Jack, having got much further north than on his first attempt
My dad, who I barely knew and who died in 1974 aged 40 was also called Jack, and Day 14 of this trip would have been his 80th birthday, if he'd lived.  I don't often think about my dad these days, and it's hard to explain why, but there was something about riding around spending time with Jack Glaze, and him telling me about going riding with his son, made me wonder what I'd been missing all these years.

Me and Bob - a nice way to spend my dad's 80th birthday
This particular Jack left his hearing aids at one of the hotels on around Day 5, and he had about 10 days without them.  Sometimes he'd ask me to keep an eye on him, because he'd been up all night short of magnesium, and then while I watched him, he'd go off against the flow of the traffic through some temporary lights and try and get wiped out by a mobile home and that sort of thing, but mostly we got on well.  Also, I did try very hard to persuade him not to commit suicide by riding down the A9 dual carriageway over the Drumochter Pass, but I think he just thought I was being soft, even though he did relent and go on the cycle path instead.

Jack wondering what he's doing on a cycle path, when there's a perfectly good motorway next door
The other Terminator was Jackie, from Maryland (somewhere near Baltimore I think, again I never asked her age) She would mostly set off last, ride slowly and alone the whole day, hardly ever stopping.  She would generally arrive last at all the hotels, and she sometimes would fall off, due to not being able to unclip from the pedals, but again, like Jack, she absolutely refused to give in.  She once said to me that her family thought she was nuts for doing the ride, and that she was starting to agree with them.
When I first saw Jack and Jackie, after they'd only done the few miles to Land's End, I thought they looked worn out then, and that they'd never make it to John o' Groats.  But they really showed me!

Me, PJ, Jack and Jackie - Just been for a curry in Stirling on our day off
f) - The went home earlys.  Sadly, there were a couple of withdrawals from the tour in the first few days.  Mike and Dave, aged 64 and 70 respectively.  Dave had sustained an arm injury the week before the tour and his arm really swelled up on Day 4, and Mike decided on Day 3, that he didn't feel able to continue.  I was sad to see both of them go, because in the first few days of the tour, they'd both been great company, and I would have liked to get to know them better.
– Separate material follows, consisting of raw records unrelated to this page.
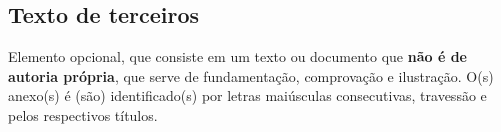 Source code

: \begin{anexosenv}
\chapter{Texto de terceiros}

Elemento opcional, que consiste em um texto ou documento que \textbf{não é de autoria própria}, que serve de fundamentação, comprovação e ilustração. O(s) anexo(s) é (são) identificado(s) por letras maiúsculas consecutivas, travessão e pelos respectivos títulos.

\end{anexosenv} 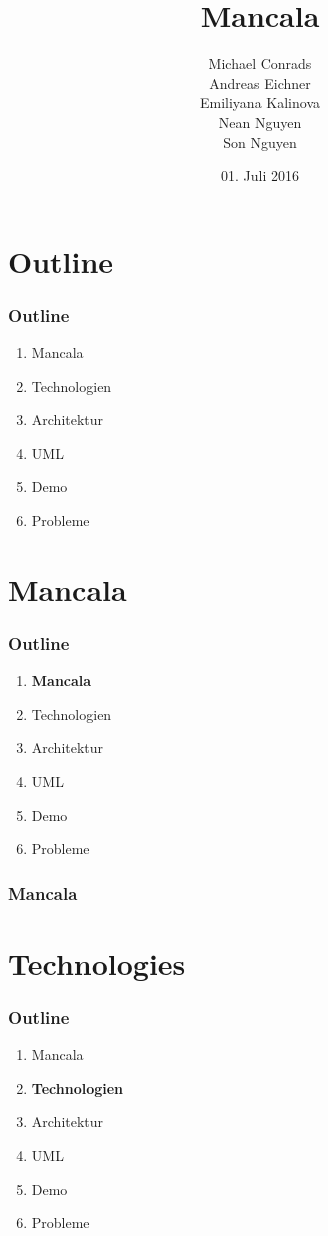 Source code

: \documentclass[
	10pt,
	t		%
]{beamer}
\title{Mancala}
\subtitle{}
\author{Michael Conrads \\ Andreas Eichner \\ Emiliyana Kalinova \\ Nean Nguyen \\ Son Nguyen}
\date{01. Juli 2016}
\begin{document}
\AddToShipoutPicture{\TitlePicture}
\maketitle
\ClearShipoutPicture
\AddToShipoutPicture{\BackgroundPicture}

\section{Outline}
\begin{frame}
\frametitle{Outline}
\begin{enumerate}
\item Mancala
\item Technologien
\item Architektur
\item UML
\item Demo
\item Probleme
\end{enumerate}
\end{frame}

\section{Mancala}
\begin{frame}
\frametitle{Outline}
\begin{enumerate}
\item \textbf{Mancala}
\item Technologien
\item Architektur
\item UML
\item Demo
\item Probleme
\end{enumerate}
\end{frame}

\begin{frame}
\frametitle{Mancala}

\end{frame}

\section{Technologies}
\begin{frame}
\frametitle{Outline}
\begin{enumerate}
\item Mancala
\item \textbf{Technologien}
\item Architektur
\item UML
\item Demo
\item Probleme
\end{enumerate}
\end{frame}
\end{document}
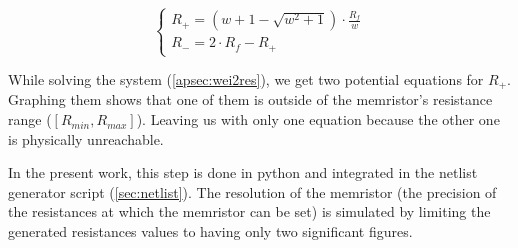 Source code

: \begin{equation}
  \label{eq:wei2res2}
  \begin{cases}
    R_+= (w+1-\sqrt{w^2+1})\cdot\frac{R_f}{w}\\
    R_-=2\cdot R_f -R_+
  \end{cases}
\end{equation}

While solving the system (\cref{apsec:wei2res}), we get two potential equations for $R_+$. Graphing them shows that one of them is outside of the memristor's resistance range ($[R_{min},R_{max}]$). Leaving us with only one equation because the other one is physically unreachable.

In the present work, this step is done in python and integrated in the netlist generator script (\cref{sec:netlist}). The resolution of the memristor (the precision of the resistances at which the memristor can be set) is simulated by limiting the generated resistances values to having only two significant figures.
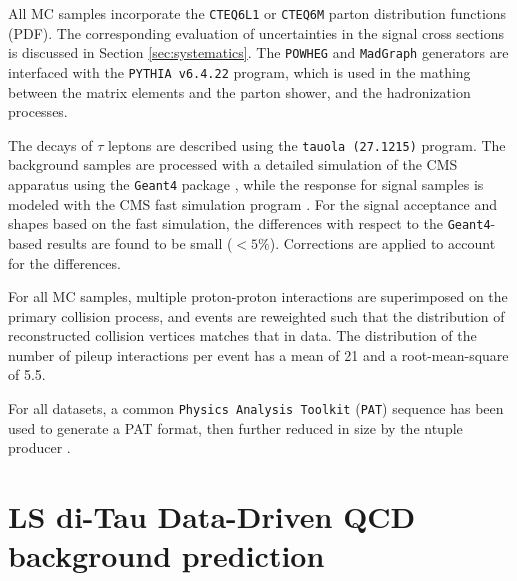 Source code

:   All MC samples incorporate the \texttt{CTEQ6L1} \cite{Pumplin:2002vw} or \texttt{CTEQ6M} \cite{Nadolsky:2008zw} parton distribution functions (PDF). The corresponding evaluation of uncertainties in the signal cross sections is discussed in Section \ref{sec:systematics}. The \texttt{POWHEG} and \texttt{MadGraph} generators are interfaced with the \texttt{PYTHIA v6.4.22} \cite{Sjostrand:2006za} program, which is used in the mathing between the matrix elements and the parton shower, and the hadronization processes. 
  
  
  The decays of $\tau$ leptons are described using the \texttt{tauola (27.1215)} \cite{Davidson:2010rw} program. The background samples are processed with a detailed simulation of the CMS apparatus using the \texttt{Geant4} package \cite{Agostinelli:2002hh}, while the response for signal samples is modeled with the CMS fast simulation program \cite{Abdullin:2011zz}. For the signal acceptance and \mjj shapes based on the fast simulation, the differences with respect to the \texttt{Geant4}-based results are found to be small ($< 5\%$). Corrections are applied to account for the differences. 
  
  For all MC samples, multiple proton-proton interactions are superimposed on the primary collision process, and events are reweighted such that the distribution of reconstructed collision vertices matches that in data. The distribution of the number of pileup interactions per event has a mean of 21 and a root-mean-square of 5.5. 
  
  For all datasets, a common \texttt{Physics Analysis Toolkit} (\texttt{PAT}) \cite{Adam:2010zza} sequence has been used to generate a PAT format, then further reduced in size by the ntuple producer \cite{bib:thentuplemaker}.



\section {LS di-Tau Data-Driven QCD background prediction} \label{sec:bgestimation}


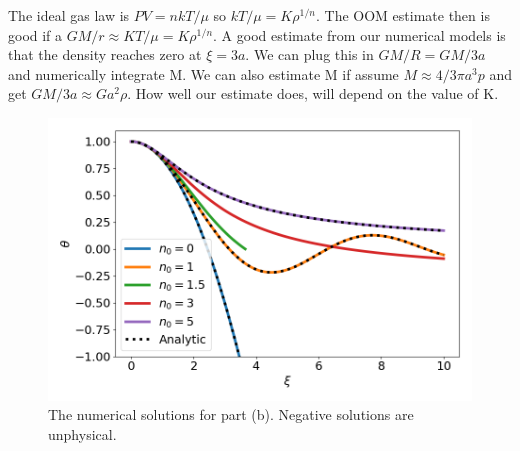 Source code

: \documentclass[11pt]{article}
\begin{document}
\begin{enumerate}[label=\alph*)]
       The ideal gas law is $PV = n kT / \mu$ so $kT/\mu = K \rho^{1/n}$.
       The OOM estimate then is good if a $G M / r \approx KT / \mu = K \rho^{1/n}$.
       A good estimate from our numerical models is that the density reaches zero at $\xi = 3a$.
         We can plug this in $G M / R = G M / 3a$ and numerically integrate M.
       We can also estimate M if assume $M \approx 4/3 \pi a^{3} p$ and get $GM / 3a \approx  G a^{2} \rho$.
       How well our estimate does, will depend on the value of K.
\end{enumerate}
\begin{figure}[htbp]
\centering
\includegraphics[width=.9\linewidth]{../plots/problem4.png}
\caption{\label{fig:problem4}The numerical solutions for part (b). Negative solutions are unphysical.}
\end{figure}
\end{document}
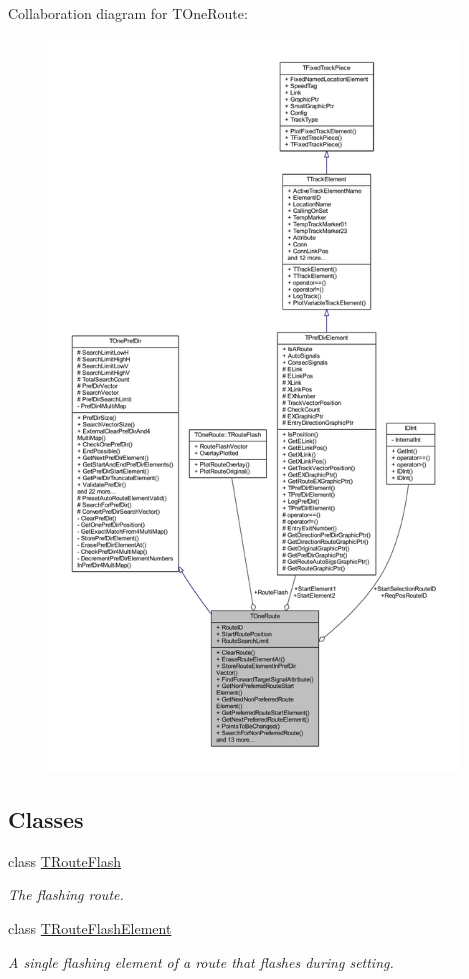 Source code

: Collaboration diagram for T\+One\+Route\+:\nopagebreak
\begin{figure}[H]
\begin{center}
\leavevmode
\includegraphics[height=550pt]{class_t_one_route__coll__graph}
\end{center}
\end{figure}
\subsection*{Classes}
\begin{DoxyCompactItemize}
\item 
class \mbox{\hyperlink{class_t_one_route_1_1_t_route_flash}{T\+Route\+Flash}}
\begin{DoxyCompactList}\small\item\em The flashing route. \end{DoxyCompactList}\item 
class \mbox{\hyperlink{class_t_one_route_1_1_t_route_flash_element}{T\+Route\+Flash\+Element}}
\begin{DoxyCompactList}\small\item\em A single flashing element of a route that flashes during setting. \end{DoxyCompactList}\end{DoxyCompactItemize}
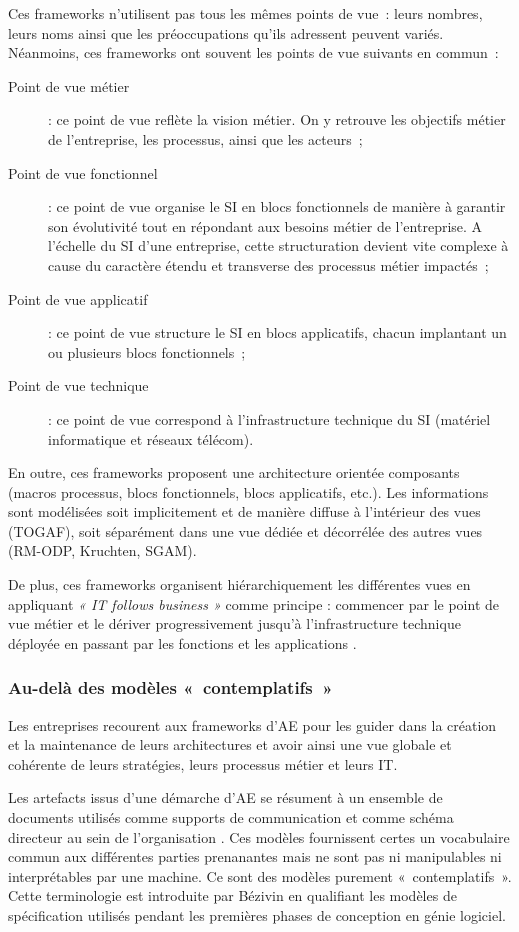 Ces frameworks n'utilisent pas tous les mêmes points de vue~: leurs nombres, leurs noms 
ainsi que les préoccupations qu'ils adressent peuvent variés. Néanmoins, ces 
frameworks ont souvent les points de vue suivants en commun~:
\begin{description}
\item[Point de vue métier]  : ce point de vue reflète la vision métier. On y retrouve les objectifs métier de l'entreprise, les processus, ainsi que les acteurs~;
\item[Point de vue fonctionnel] : ce point de vue organise le SI en blocs fonctionnels de manière à garantir son évolutivité tout en répondant aux besoins métier de l'entreprise. A l'échelle du SI d'une entreprise, cette structuration devient vite complexe à cause du caractère étendu et transverse des processus métier impactés~;
\item[Point de vue applicatif] : ce point de vue structure le SI en blocs applicatifs, chacun implantant un ou plusieurs blocs fonctionnels~;
\item[Point de vue technique] : ce point de vue correspond à l'infrastructure technique du SI (matériel informatique et réseaux télécom).
\end{description}

En outre, ces frameworks proposent une architecture orientée composants (macros processus, blocs fonctionnels, blocs applicatifs, etc.). Les informations sont modélisées soit implicitement et de manière diffuse à l'intérieur des vues (TOGAF), soit séparément dans une vue dédiée et décorrélée des autres vues (RM-ODP, Kruchten, SGAM).

De plus, ces frameworks organisent hiérarchiquement les différentes vues en appliquant \emph{« IT follows business »} comme principe : commencer par le point de vue métier et le dériver progressivement jusqu'à l'infrastructure technique déployée en passant par les fonctions et les applications \cite{winter2006essential}.

\subsubsection{Au-delà des modèles «~contemplatifs~»}

Les entreprises recourent aux frameworks d'AE pour les guider dans la création et la maintenance de leurs architectures et avoir ainsi une vue globale et cohérente de leurs stratégies, leurs processus métier et leurs IT.

Les artefacts issus d'une démarche d'AE se résument à un ensemble de documents utilisés comme supports de communication et comme schéma directeur au sein de l'organisation \cite{kulkarni_modelling_2013} \cite{clark_towards_2014}. Ces modèles fournissent certes un vocabulaire  commun aux différentes parties prenanantes mais ne sont pas ni manipulables ni interprétables par une machine. Ce sont des modèles purement «~contemplatifs~». Cette terminologie est introduite par Bézivin en qualifiant les modèles de spécification utilisés pendant les premières phases de conception en génie logiciel.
Mike (second left) and Dave (right) - shame they went home early
Don't imagine that these groups were completely rigid.  We didn't stay within them the whole time, but it's just to give you an idea.  There was a certain fluidity.  Sometimes Bob would go blazing off the front of the slow group, sometimes Erwan or PJ would ride with the slow group, sometimes Jack would get sick of all the minor roads and head down a trunk road like a Premier Inn-seeking missile, like at Sidcot on Day 4, when he was there about 2 hours before everyone.

Am I lost?
2) Route finding / mapping.
At Penzance Chris gave each of us a Garmin devices with all the routes programmed in.  The routes were tried and tested and all we had to do was follow a purple line for about 1000 or so miles, making sure not to go under the wheels of any lorries while we were watching these little TVs.  Apart from changing the batteries, and almost going under a couple of buses in Exeter and up a one way street in Inverness, I never had a problem for the whole trip, and I would definitely recommend this way of navigating.  The routes had been honed by Chris over many previous trips and amazing how we managed to circumnavigate big towns and cities without going into them.  ie Bristol, Carlisle, Huddersfield etc.  Also, watching the line allowed you to anticipate turns ahead of time, instead of having to wait to read the signs at the junction.

If I thought Devon would be easier than Cornwall, I was sorely mistaken
3) Meals
Almost all the breakfasts and evening meals were included in the price of the trip.  The meals in the hotels were on the whole excellent.  We got a 3 course dinner every evening.  Again to cut down on choice and thinking time, I got used to ordering the same thing pretty much every day.
This is basically what I ate for the whole trip.  I generally averaged around 5 meals a day.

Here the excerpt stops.